Cryopreservation of shoot tips, evaluations of vegetative growth, and assessments of genetic and epigenetic changes in cryo-derived plants of Actinidia spp.

Abstract

A droplet-vitrification protocol was described for cryopreservation of shoot tips of kiwifruit ‘Yuxiang’ (Actinidia chinensis var. deliciosa). No significant differences were found in root formation and shoot growth between the in vitro-derived shoots (the control) and cryo-derived ones when cultured in vitro. No significant differences were detected in survival and vegetative growth between the in vitro-derived plants (the control) and cryo-derived ones after re-establishment in greenhouse conditions. Inter-simple sequence repeat (ISSR) and amplified fragment length polymorphism (AFLP) did not detect any polymorphic bands in the cryo-derived shoots when cultured in vitro and the cryo-derived plants after re-establishment in greenhouse conditions.
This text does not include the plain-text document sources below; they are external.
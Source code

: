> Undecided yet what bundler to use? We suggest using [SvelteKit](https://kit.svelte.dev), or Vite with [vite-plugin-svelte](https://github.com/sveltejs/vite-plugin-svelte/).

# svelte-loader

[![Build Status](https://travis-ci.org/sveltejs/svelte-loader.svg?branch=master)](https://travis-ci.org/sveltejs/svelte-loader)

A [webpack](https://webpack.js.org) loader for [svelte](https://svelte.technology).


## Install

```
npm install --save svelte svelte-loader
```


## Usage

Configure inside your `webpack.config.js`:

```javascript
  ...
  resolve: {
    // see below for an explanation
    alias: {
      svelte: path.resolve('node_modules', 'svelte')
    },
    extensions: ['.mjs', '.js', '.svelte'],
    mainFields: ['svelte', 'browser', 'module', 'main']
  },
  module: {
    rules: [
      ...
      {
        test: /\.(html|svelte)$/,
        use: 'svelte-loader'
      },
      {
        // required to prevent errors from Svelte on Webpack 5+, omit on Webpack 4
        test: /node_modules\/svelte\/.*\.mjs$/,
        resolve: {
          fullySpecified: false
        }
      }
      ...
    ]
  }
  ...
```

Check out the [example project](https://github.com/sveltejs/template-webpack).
These data indicate rooting ability, vegetative growth and genetic stability are maintained in the cryo-derived kiwifruit plants recovered from the droplet-vitrification cryopreservation. Methylation sensitive amplification polymorphism (MSAP) detected 12.8% and 1.6% DNA methylation in the cryo-derived shoots when cultured in vitro and the cryo-derived plants after re-established in greenhouse conditions, respectively. This droplet-vitrification was applied to five cultivars and three rootstocks belonging to A. chinensis var. deliciosa, A. chinensis var. chinensis, A. macrosperma, A. polygama and A. valvata. The highest (68.3%) and lowest (22.5%) shoot regrowth were obtained in A. macrosperma and A. chinensis var. chinensis ‘Jinmi’, respectively, with an average of 46.4% shoot regrowth obtained across the eight genotypes. The droplet-vitrification protocol described here can be considered the most applicable cryopreservation method so far reported for the genus Actinidia. Results reported here provide theoretical and technical supports for setting up cryo-banks of genetic resources of Actinidia spp.